Typically only EXIF data will be present in a smartphone or indeed any digital camera.

Of course, from EXIF data, you can identify the camera make and model and possibly the location of the image capture.

You are right in that in theory the differences in digitisers and post processing would enable at least the camera or lens to be identified by specialist processing even without the metadata.

If a specialist got hold of a smartphone/camera and some images, it is also likely that they would be able to match one to the other as well due to differences in the manufacturing though I don't know how reliable that would be.

2

In addition to the EXIF data, there is a number of indirect approaches you can take to gain some information, especially if you have a number of pictures.

All smartphones I know sequentially number their images. The filename leaks this information, allowing someone who has several of your pictures to know how many pictures you took inbetween.
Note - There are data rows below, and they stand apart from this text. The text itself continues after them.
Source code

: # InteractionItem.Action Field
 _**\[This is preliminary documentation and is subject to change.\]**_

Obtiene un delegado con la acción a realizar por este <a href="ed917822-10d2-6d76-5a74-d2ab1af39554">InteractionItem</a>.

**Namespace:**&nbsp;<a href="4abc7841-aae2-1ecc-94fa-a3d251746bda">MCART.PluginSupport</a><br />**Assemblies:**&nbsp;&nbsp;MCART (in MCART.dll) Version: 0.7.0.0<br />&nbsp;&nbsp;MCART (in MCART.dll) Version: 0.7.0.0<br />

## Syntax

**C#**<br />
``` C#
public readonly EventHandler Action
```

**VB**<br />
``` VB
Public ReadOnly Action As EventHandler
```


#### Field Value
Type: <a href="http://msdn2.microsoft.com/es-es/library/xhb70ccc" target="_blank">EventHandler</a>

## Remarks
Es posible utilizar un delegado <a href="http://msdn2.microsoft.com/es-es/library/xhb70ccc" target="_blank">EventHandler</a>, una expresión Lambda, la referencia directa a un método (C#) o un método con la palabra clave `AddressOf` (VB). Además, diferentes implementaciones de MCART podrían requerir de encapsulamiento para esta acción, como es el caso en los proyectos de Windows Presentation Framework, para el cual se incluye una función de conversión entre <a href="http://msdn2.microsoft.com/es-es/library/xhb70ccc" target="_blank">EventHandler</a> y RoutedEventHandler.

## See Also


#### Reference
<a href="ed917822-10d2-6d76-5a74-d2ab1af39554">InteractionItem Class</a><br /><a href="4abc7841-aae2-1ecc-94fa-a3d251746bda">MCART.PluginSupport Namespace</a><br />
If you provide a series of pictures for any purpose, it is visible if there are gaps, i.e. if you left out any pictures. In a setting of evidence, that might be important.

The number also gives me an estimate of how many pictures you take, in general, disclosing your habit of photography or lack thereof. This may or may not be useful depending on context.

There can also be a thumbnail embedded in the EXIF data, and not all image manipulation software updates the thumbnail, potentially leaking information if a picture was cropped, rotated or mirrored.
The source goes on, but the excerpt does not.